Cria da Vila do João, Retinto Fecar conta que desde criança dançava com sua mãe, onde nasceu a vontade de estar perto das ações culturais da favela
Rahzel Alec*
A favela é um território de criatividade: aqui nascem os crias, as músicas, as comidas típicas, a farofada, as gambiarras e sempre tem espaço para um novo puxadinho. O Conjunto de Favelas da Maré não fica fora disso e, mesmo com 16 favelas e 140 mil habitantes, quem vê de fora consegue captar que essa terra tem espaço para todo mundo e mais um pouco. Assim como outros territórios de periferia que foram marginalizados desde o seu início, a Maré também precisou se movimentar para lutar contra o racismo, a violência policial e outras dores que afetam todos os moradores, como a falta de água e o acesso à saúde de qualidade.
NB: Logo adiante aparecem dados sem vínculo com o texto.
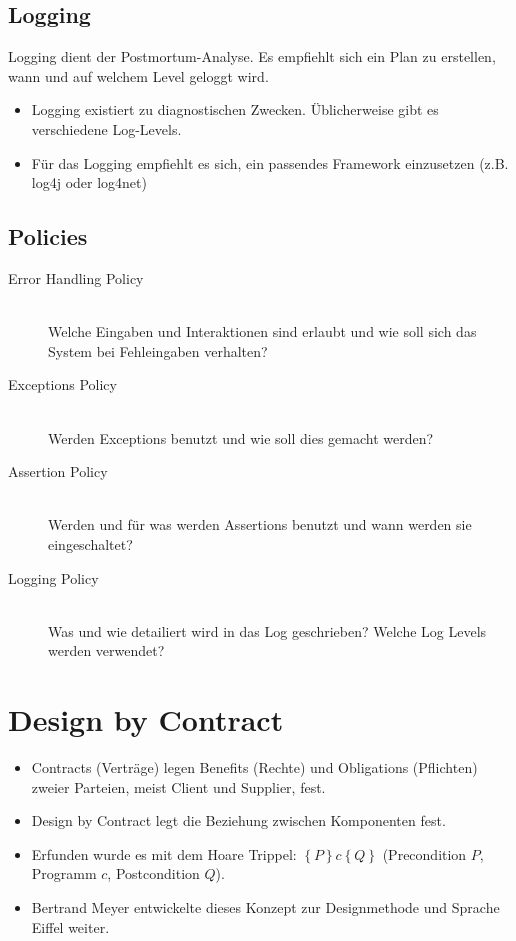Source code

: \subsection{Logging}
Logging dient der Postmortum-Analyse. Es empfiehlt sich ein Plan zu erstellen, wann und auf welchem Level geloggt wird.
\begin{itemize}
	\item Logging existiert zu diagnostischen Zwecken. Üblicherweise gibt es verschiedene Log-Levels.
	\item Für das Logging empfiehlt es sich, ein passendes Framework einzusetzen (z.B. log4j oder log4net)
\end{itemize}


\subsection{Policies}

\begin{description}
	\item[Error Handling Policy] \hfill \\
	Welche Eingaben und Interaktionen sind erlaubt und wie soll sich das System bei Fehleingaben verhalten?
	\item[Exceptions Policy] \hfill \\ Werden Exceptions benutzt und wie soll dies gemacht werden?
	\item[Assertion Policy] \hfill \\ Werden und für was werden Assertions benutzt und wann werden sie eingeschaltet?
	\item[Logging Policy] \hfill \\ Was und wie detailiert wird in das Log geschrieben? Welche Log Levels werden verwendet?
\end{description}


\section{Design by Contract}

\begin{itemize}
	\item Contracts (Verträge) legen Benefits (Rechte) und Obligations (Pflichten) zweier Parteien, meist Client und Supplier, fest.
	\item Design by Contract legt die Beziehung zwischen Komponenten fest.
	\item Erfunden wurde es mit dem Hoare Trippel: $\left\{P\right\} c \left\{Q\right\}$ (Precondition $P$, Programm $c$, Postcondition $Q$). 
	\item Bertrand Meyer entwickelte dieses Konzept zur Designmethode und Sprache Eiffel weiter.
\end{itemize}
A partir das iniciativas culturais, de esporte, cuidado e incidência política que surgiram ao longo dos anos, através dos próprios moradores, muitos crias tiveram a oportunidade de enxergar novos caminhos para preservar a identidade das favelas a partir de suas histórias e das histórias de suas famílias e, com isso, muitas dessas produções e iniciativas que pensam no bem estar, na criatividade e na liberdade do favelado surgiram dentro desse território.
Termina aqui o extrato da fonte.